What I learned

  • VGGNet is a neural network that performed very well (first place on the image localization task and second place on the image classification task) in the ImageNet Large Scale Visual Recognition Challenge (ILSVRC) in 2014.
  • (2014~) CNN Architecture becomes to make deeper network.
  • Top Two teams, GoogLeNet team from Google and VGGNet team from Oxford Univ.
    • The GooLeNet team designed complex but multifunctional modules called Inception and determined the entire CNN structure by stacking them.
    • The VGGNet has a relatively easy and intuitive structure that appropriately adjusts the cumulative number of primary kernels to the desired filter size based on a very simple 3x3 convolution kernel.

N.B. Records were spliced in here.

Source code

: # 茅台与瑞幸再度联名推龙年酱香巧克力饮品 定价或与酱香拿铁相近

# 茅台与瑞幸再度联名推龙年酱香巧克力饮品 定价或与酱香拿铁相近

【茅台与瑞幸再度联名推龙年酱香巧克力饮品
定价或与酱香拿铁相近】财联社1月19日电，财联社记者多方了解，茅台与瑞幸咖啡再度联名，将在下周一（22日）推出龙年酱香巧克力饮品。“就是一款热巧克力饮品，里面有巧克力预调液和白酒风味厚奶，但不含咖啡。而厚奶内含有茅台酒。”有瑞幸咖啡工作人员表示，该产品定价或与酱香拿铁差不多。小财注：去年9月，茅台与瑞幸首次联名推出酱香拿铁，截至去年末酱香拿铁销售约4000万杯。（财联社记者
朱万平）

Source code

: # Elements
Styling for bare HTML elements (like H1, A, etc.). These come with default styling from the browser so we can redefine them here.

  • Factorizing Convolution
    • Factorization
      • By factorizing a large filter-sized convolution kernel, create a deep network consisting of several stages of small kernel
        • which can reduce the number of free parameters and deepen the network than the original kernel.
      • 5x5 convolution (25 parameters) can be factorized into 2 layers of 3x3 convolution (9+9 parameters) as below Factorization
      • 7x7 convolution (49 parameters) can be factorized into 3 layers of 3x3 convolution (9+9+9 parameters).
      • 9x9 convolution (81 parameters) can be factorized into 4 layers of 3x3 convolution (9+9+9+9 parameters).
      • 11x11 convolution (121 parameters) can be factorized into 5 layers of 3x3 convolution (9+9+9+9+9 parameters).
      • Since the size of the feature-map decreases after the convolution operation is performed, it is essential to keep the feature-map size the same after the convolution operation through padding.